■ Exercise prompt: For the entries below, print exactly the lines between the line holding "This archive includes" and the line holding "2025-01-14 | 2025-01-28 |", inclusive, and nothing else.

------ Data in this exercise ------

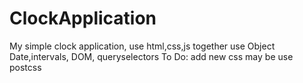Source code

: # ClockApplication
My simple clock application, use html,css,js together
use Object Date,intervals, DOM, queryselectors
To Do:
add new css
may be use postcss
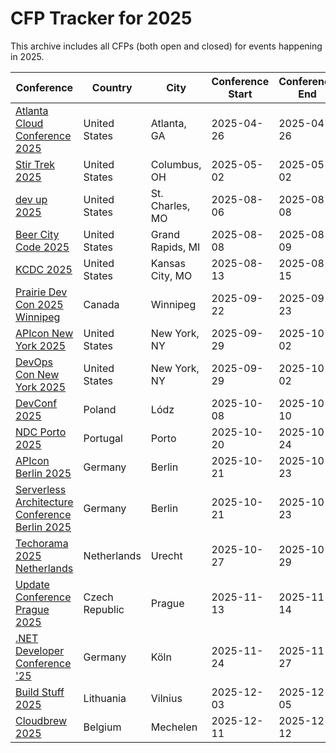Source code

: # CFP Tracker for 2025

This archive includes all CFPs (both open and closed) for events happening in 2025.

| Conference | Country | City | Conference Start | Conference End | CFP | Benefits | CFP Start | Deadline |
| ---------- | ------- | ---- | ---------------- | -------------- | --- | -------- | --------- | -------- |
| [Atlanta Cloud Conference 2025](https://atlcloudconf.com/) | United States | Atlanta, GA  | 2025-04-26 | 2025-04-26 | [CFP](https://sessionize.com/atlanta-cloud-conference-2025/) | ✈️ 🏨 🎟️  | 2025-02-01 | 2025-03-23 |
| [Stir Trek 2025](https://stirtrek.com/) | United States | Columbus, OH  | 2025-05-02 | 2025-05-02 | [CFP](https://sessionize.com/stir-trek-2025/) | ✈️ 🏨 🎟️  | 2025-01-14 | 2025-01-28 |
| [dev up 2025](https://www.devupconf.org/) | United States | St. Charles, MO  | 2025-08-06 | 2025-08-08 | [CFP](https://sessionize.com/dev-up-2025/) | ✈️ 🏨 🎟️  | 2025-01-13 | 2025-02-28 |
| [Beer City Code 2025](https://beercitycode.com/) | United States | Grand Rapids, MI  | 2025-08-08 | 2025-08-09 | [CFP](https://sessionize.com/beer-city-code-2025/) | ✈️ 🏨 🎟️  | 2025-01-05 | 2025-03-01 |
| [KCDC 2025](https://kcdc.info/) | United States | Kansas City, MO  | 2025-08-13 | 2025-08-15 | [CFP](https://sessionize.com/kcdc-2025/) | ✈️ 🏨 🎟️  | 2025-01-07 | 2025-02-21 |
| [Prairie Dev Con 2025 Winnipeg](https://www.prairiedevcon.com/) | Canada | Winnipeg | 2025-09-22 | 2025-09-23 | [CFP](https://www.papercall.io/prdcwinnipeg2025) | ✈️ 🏨 🎟️  | 2025-04-03 | 2025-05-09 |
| [APIcon New York 2025](https://apiconference.net/new-york/) | United States | New York, NY  | 2025-09-29 | 2025-10-02 | [CFP](https://apiconference.net/new-york/call-for-papers-ny/) | ✈️ 🏨 🎟️  | 2025-03-22 | 2025-04-22 |
| [DevOps Con New York 2025](https://devopscon.io/new-york/) | United States | New York, NY  | 2025-09-29 | 2025-10-02 | [CFP](https://devopscon.io/call-for-papers-new-york/) | ✈️ 🏨 🎟️  | 2025-03-22 | 2025-04-22 |
| [DevConf 2025](https://devconf.pl/) | Poland | Lódz | 2025-10-08 | 2025-10-10 | [CFP](https://sessionize.com/devconfpl-2025) | ✈️ 🏨 🎟️  | 2025-03-17 | 2025-05-17 |
| [NDC Porto 2025](https://ndcporto.com/) | Portugal | Porto | 2025-10-20 | 2025-10-24 | [CFP](https://sessionize.com/ndc-porto-2025/) | ✈️ 🏨 🎟️  | 2025-01-22 | 2025-05-18 |
| [APIcon Berlin 2025](https://apiconference.net/berlin/) | Germany | Berlin | 2025-10-21 | 2025-10-23 | [CFP](https://callforpapers.sandsmedia.com/) | ✈️ 🏨 🎟️  | 2025-04-01 | 2025-05-19 |
| [Serverless Architecture Conference Berlin 2025](https://apiconference.net/berlin/) | Germany | Berlin | 2025-10-21 | 2025-10-23 | [CFP](https://callforpapers.sandsmedia.com/) | ✈️ 🏨 🎟️  | 2025-04-01 | 2025-05-19 |
| [Techorama 2025 Netherlands](https://www.techorama.nl/) | Netherlands | Urecht | 2025-10-27 | 2025-10-29 | [CFP](https://sessionize.com/techorama-2025-netherlands/) | ✈️ 🏨 🎟️  | 2025-02-17 | 2025-04-25 |
| [Update Conference Prague 2025](https://www.updateconference.net/) | Czech Republic | Prague | 2025-11-13 | 2025-11-14 | [CFP](https://sessionize.com/update-conference-prague-2025/) | ✈️ 🏨 🎟️  | 2025-05-06 | 2025-05-28 |
| [.NET Developer Conference '25](https://www.dotnet-developer-conference.de/) | Germany | Köln | 2025-11-24 | 2025-11-27 | [CFP](https://sessionize.com/dotnet-developer-conference-25) | ✈️ 🏨 🎟️  | 2025-04-15 | 2025-06-01 |
| [Build Stuff 2025](https://buildstuff.events/) | Lithuania | Vilnius | 2025-12-03 | 2025-12-05 | [CFP](https://sessionize.com/build-stuff-2025) | ✈️ 🏨 🎟️  | 2025-03-01 | 2025-06-30 |
| [Cloudbrew 2025](https://www.cloudbrew.be/) | Belgium | Mechelen | 2025-12-11 | 2025-12-12 | [CFP](https://sessionize.com/cloudbrew-2025) | ✈️ 🏨 🎟️  | 2025-04-22 | 2025-06-08 |
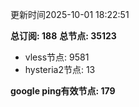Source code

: 更新时间2025-10-01 18:22:51

**总订阅: 188**
**总节点: 35123**
- vless节点: 9581
- hysteria2节点: 13

**google ping有效节点: 179**
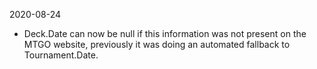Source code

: 2020-08-24

* Deck.Date can now be null if this information was not present on the MTGO website, previously it was doing an automated fallback to Tournament.Date.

------

■ Your solution:
This archive includes all CFPs (both open and closed) for events happening in 2025.

| Conference | Country | City | Conference Start | Conference End | CFP | Benefits | CFP Start | Deadline |
| ---------- | ------- | ---- | ---------------- | -------------- | --- | -------- | --------- | -------- |
| [Atlanta Cloud Conference 2025](https://atlcloudconf.com/) | United States | Atlanta, GA  | 2025-04-26 | 2025-04-26 | [CFP](https://sessionize.com/atlanta-cloud-conference-2025/) | ✈️ 🏨 🎟️  | 2025-02-01 | 2025-03-23 |
| [Stir Trek 2025](https://stirtrek.com/) | United States | Columbus, OH  | 2025-05-02 | 2025-05-02 | [CFP](https://sessionize.com/stir-trek-2025/) | ✈️ 🏨 🎟️  | 2025-01-14 | 2025-01-28 |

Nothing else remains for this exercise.